RECORDS TO USE section start
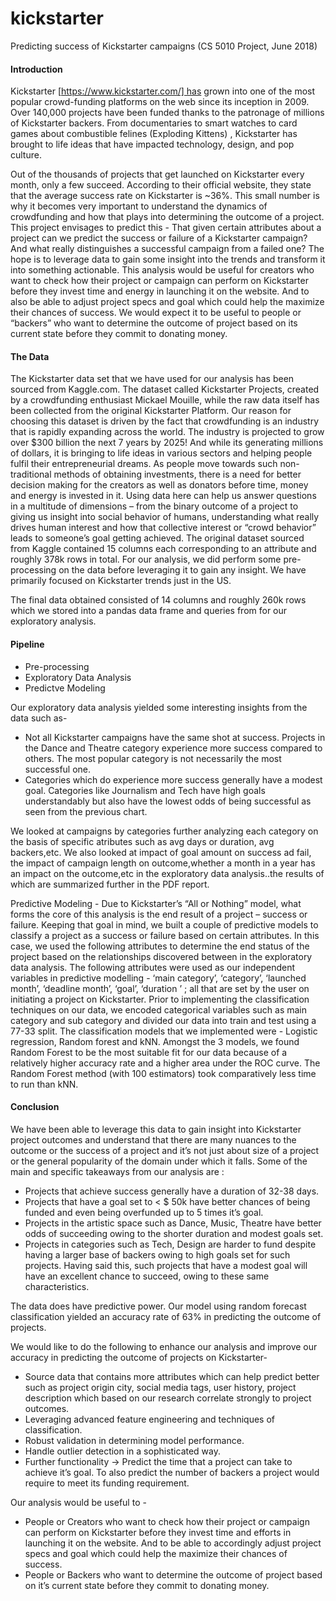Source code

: # kickstarter
Predicting success of Kickstarter campaigns
(CS 5010 Project, June 2018)

#### Introduction
Kickstarter [https://www.kickstarter.com/] has grown into one of the most popular crowd-funding platforms on the web since its inception in 2009.  Over 140,000 projects have been funded thanks to the patronage of millions of Kickstarter backers. From documentaries to smart watches to card games about combustible felines (Exploding Kittens) , Kickstarter has brought to life ideas that have impacted technology, design, and pop culture. 

Out of the thousands of projects that get launched on Kickstarter every month, only a few succeed. According
to their official website, they state that the average success rate on Kickstarter is ~36%. This small number is
why it becomes very important to understand the dynamics of crowdfunding and how that plays into
determining the outcome of a project. This project envisages to predict this - That given certain attributes
about a project can we predict the success or failure of a Kickstarter campaign? And what really distinguishes a
successful campaign from a failed one? The hope is to leverage data to gain some insight into the trends and
transform it into something actionable. This analysis would be useful for creators who want to check how their
project or campaign can perform on Kickstarter before they invest time and energy in launching it on the
website. And to also be able to adjust project specs and goal which could help the maximize their chances of
success. We would expect it to be useful to people or “backers” who want to determine the outcome of
project based on its current state before they commit to donating money.

#### The Data
The Kickstarter data set that we have used for our analysis has been sourced from Kaggle.com. The dataset
called Kickstarter Projects, created by a crowdfunding enthusiast Mickael Mouille, while the raw data itself has
been collected from the original Kickstarter Platform. Our reason for choosing this dataset is driven by the fact
that crowdfunding is an industry that is rapidly expanding across the world. The industry is projected to grow
over $300 billion the next 7 years by 2025! And while its generating millions of dollars, it is bringing to life
ideas in various sectors and helping people fulfil their entrepreneurial dreams. As people move towards such
non-traditional methods of obtaining investments, there is a need for better decision making for the creators
as well as donators before time, money and energy is invested in it. Using data here can help us answer
questions in a multitude of dimensions – from the binary outcome of a project to giving us insight into social
behavior of humans, understanding what really drives human interest and how that collective interest or
“crowd behavior” leads to someone’s goal getting achieved.
The original dataset sourced from Kaggle contained 15 columns each corresponding to an attribute and roughly 378k rows in total. For our analysis, we did perform some pre-processing on the data before leveraging it to gain any insight. We have primarily focused on Kickstarter trends just in the US. 

The final data obtained consisted of 14 columns and roughly 260k rows which we stored into a pandas data frame and queries from for our exploratory analysis. 

#### Pipeline

* Pre-processing 
* Exploratory Data Analysis
* Predictve Modeling

Our exploratory data analysis yielded some interesting insights from the data such as-
* Not all Kickstarter campaigns have the same shot at success. Projects in the Dance and Theatre category experience more success compared to others. The most popular category is not necessarily the most successful one.
* Categories which do experience more success generally have a modest goal. Categories like Journalism and Tech have high goals understandably but also have the lowest odds of being successful as seen from the previous chart.

We looked at campaigns by categories further analyzing each category on the basis of specific atributes such as avg days or duration, avg backers,etc. We also looked at impact of goal amount on success ad fail, the impact of campaign length
on outcome,whether a month in a year has an impact on the outcome,etc in the exploratory data analysis..the results of which are summarized further in the PDF report.

Predictive Modeling -
Due to Kickstarter’s “All or Nothing” model, what forms the core of this analysis is the end result of a project –
success or failure. Keeping that goal in mind, we built a couple of predictive models to classify a project as a
success or failure based on certain attributes. In this case, we used the following attributes to determine the
end status of the project based on the relationships discovered between in the exploratory data analysis. The
following attributes were used as our independent variables in predictive modelling - ‘main category’,
‘category’, ‘launched month’, ‘deadline month’, ‘goal’, ‘duration ’ ; all that are set by the user on initiating a
project on Kickstarter.
Prior to implementing the classification techniques on our data, we encoded categorical variables such as
main category and sub category and divided our data into train and test using a 77-33 split. The classification
models that we implemented were - Logistic regression, Random forest and kNN.
Amongst the 3 models, we found Random Forest to be the most suitable fit for our data because of a relatively
higher accuracy rate and a higher area under the ROC curve. The Random Forest method (with 100
estimators) took comparatively less time to run than kNN.

#### Conclusion  
We have been able to leverage this data to gain insight into Kickstarter project outcomes and understand that there are many nuances to the outcome or the success of a project and it’s not just about size of a project or the general popularity of the domain under which it falls.
Some of the main and specific takeaways from our analysis are :

* Projects that achieve success generally have a duration of 32-38 days.
* Projects that have a goal set to < $ 50k have better chances of being funded and even being overfunded up to 5 times it’s goal.    
* Projects in the artistic space such as Dance, Music, Theatre have better odds of succeeding owing to the shorter duration and modest goals set.
* Projects in categories such as Tech, Design are harder to fund despite having a larger base of backers owing to high goals set for such projects. Having said this, such projects that have a modest goal will have an excellent chance to succeed, owing to these same characteristics. 

The data does have predictive power. Our model using random forecast classification yielded an accuracy rate of 63% in predicting the outcome of projects.

We would like to do the following to enhance our analysis and improve our accuracy in predicting the outcome of projects on Kickstarter-

* Source data that contains more attributes which can help predict better such as project origin city, social media tags, user history, project description which based on our research correlate strongly to project outcomes.
* Leveraging advanced feature engineering and techniques of classification.
* Robust validation in determining model performance.
* Handle outlier detection in a sophisticated way.
* Further functionality -> Predict the time that a project can take to achieve it’s goal. To also predict the number of backers a project would require to meet its funding requirement.

Our analysis would be useful to -
* People or Creators who want to check how their project or campaign can perform on Kickstarter before they invest time and efforts in launching it on the website. And to be able to accordingly adjust project specs and goal which could help the maximize their chances of success.
* People or Backers who want to determine the outcome of  project based on it’s current state before they commit to donating money.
RECORDS TO USE section end
◆ **TASK INSTRUCTIONS**:
Output the listing above exactly, but leave its pictures behind.

◆ **ANSWER FOR THE TASK**:
Source code

: # kickstarter
Predicting success of Kickstarter campaigns
(CS 5010 Project, June 2018)

#### Introduction
Kickstarter [https://www.kickstarter.com/] has grown into one of the most popular crowd-funding platforms on the web since its inception in 2009.  Over 140,000 projects have been funded thanks to the patronage of millions of Kickstarter backers. From documentaries to smart watches to card games about combustible felines (Exploding Kittens) , Kickstarter has brought to life ideas that have impacted technology, design, and pop culture. 

Out of the thousands of projects that get launched on Kickstarter every month, only a few succeed. According
to their official website, they state that the average success rate on Kickstarter is ~36%. This small number is
why it becomes very important to understand the dynamics of crowdfunding and how that plays into
determining the outcome of a project. This project envisages to predict this - That given certain attributes
about a project can we predict the success or failure of a Kickstarter campaign? And what really distinguishes a
successful campaign from a failed one? The hope is to leverage data to gain some insight into the trends and
transform it into something actionable. This analysis would be useful for creators who want to check how their
project or campaign can perform on Kickstarter before they invest time and energy in launching it on the
website. And to also be able to adjust project specs and goal which could help the maximize their chances of
success. We would expect it to be useful to people or “backers” who want to determine the outcome of
project based on its current state before they commit to donating money.

#### The Data
The Kickstarter data set that we have used for our analysis has been sourced from Kaggle.com. The dataset
called Kickstarter Projects, created by a crowdfunding enthusiast Mickael Mouille, while the raw data itself has
been collected from the original Kickstarter Platform. Our reason for choosing this dataset is driven by the fact
that crowdfunding is an industry that is rapidly expanding across the world. The industry is projected to grow
over $300 billion the next 7 years by 2025! And while its generating millions of dollars, it is bringing to life
ideas in various sectors and helping people fulfil their entrepreneurial dreams. As people move towards such
non-traditional methods of obtaining investments, there is a need for better decision making for the creators
as well as donators before time, money and energy is invested in it. Using data here can help us answer
questions in a multitude of dimensions – from the binary outcome of a project to giving us insight into social
behavior of humans, understanding what really drives human interest and how that collective interest or
“crowd behavior” leads to someone’s goal getting achieved.
The original dataset sourced from Kaggle contained 15 columns each corresponding to an attribute and roughly 378k rows in total. For our analysis, we did perform some pre-processing on the data before leveraging it to gain any insight. We have primarily focused on Kickstarter trends just in the US. 

The final data obtained consisted of 14 columns and roughly 260k rows which we stored into a pandas data frame and queries from for our exploratory analysis. 

#### Pipeline

* Pre-processing 
* Exploratory Data Analysis
* Predictve Modeling

Our exploratory data analysis yielded some interesting insights from the data such as-
* Not all Kickstarter campaigns have the same shot at success. Projects in the Dance and Theatre category experience more success compared to others. The most popular category is not necessarily the most successful one.
* Categories which do experience more success generally have a modest goal. Categories like Journalism and Tech have high goals understandably but also have the lowest odds of being successful as seen from the previous chart.

We looked at campaigns by categories further analyzing each category on the basis of specific atributes such as avg days or duration, avg backers,etc. We also looked at impact of goal amount on success ad fail, the impact of campaign length
on outcome,whether a month in a year has an impact on the outcome,etc in the exploratory data analysis..the results of which are summarized further in the PDF report.

Predictive Modeling -
Due to Kickstarter’s “All or Nothing” model, what forms the core of this analysis is the end result of a project –
success or failure. Keeping that goal in mind, we built a couple of predictive models to classify a project as a
success or failure based on certain attributes. In this case, we used the following attributes to determine the
end status of the project based on the relationships discovered between in the exploratory data analysis. The
following attributes were used as our independent variables in predictive modelling - ‘main category’,
‘category’, ‘launched month’, ‘deadline month’, ‘goal’, ‘duration ’ ; all that are set by the user on initiating a
project on Kickstarter.
Prior to implementing the classification techniques on our data, we encoded categorical variables such as
main category and sub category and divided our data into train and test using a 77-33 split. The classification
models that we implemented were - Logistic regression, Random forest and kNN.
Amongst the 3 models, we found Random Forest to be the most suitable fit for our data because of a relatively
higher accuracy rate and a higher area under the ROC curve. The Random Forest method (with 100
estimators) took comparatively less time to run than kNN.

#### Conclusion  
We have been able to leverage this data to gain insight into Kickstarter project outcomes and understand that there are many nuances to the outcome or the success of a project and it’s not just about size of a project or the general popularity of the domain under which it falls.
Some of the main and specific takeaways from our analysis are :

* Projects that achieve success generally have a duration of 32-38 days.
* Projects that have a goal set to < $ 50k have better chances of being funded and even being overfunded up to 5 times it’s goal.    
* Projects in the artistic space such as Dance, Music, Theatre have better odds of succeeding owing to the shorter duration and modest goals set.
* Projects in categories such as Tech, Design are harder to fund despite having a larger base of backers owing to high goals set for such projects. Having said this, such projects that have a modest goal will have an excellent chance to succeed, owing to these same characteristics. 

The data does have predictive power. Our model using random forecast classification yielded an accuracy rate of 63% in predicting the outcome of projects.

We would like to do the following to enhance our analysis and improve our accuracy in predicting the outcome of projects on Kickstarter-

* Source data that contains more attributes which can help predict better such as project origin city, social media tags, user history, project description which based on our research correlate strongly to project outcomes.
* Leveraging advanced feature engineering and techniques of classification.
* Robust validation in determining model performance.
* Handle outlier detection in a sophisticated way.
* Further functionality -> Predict the time that a project can take to achieve it’s goal. To also predict the number of backers a project would require to meet its funding requirement.

Our analysis would be useful to -
* People or Creators who want to check how their project or campaign can perform on Kickstarter before they invest time and efforts in launching it on the website. And to be able to accordingly adjust project specs and goal which could help the maximize their chances of success.
* People or Backers who want to determine the outcome of  project based on it’s current state before they commit to donating money.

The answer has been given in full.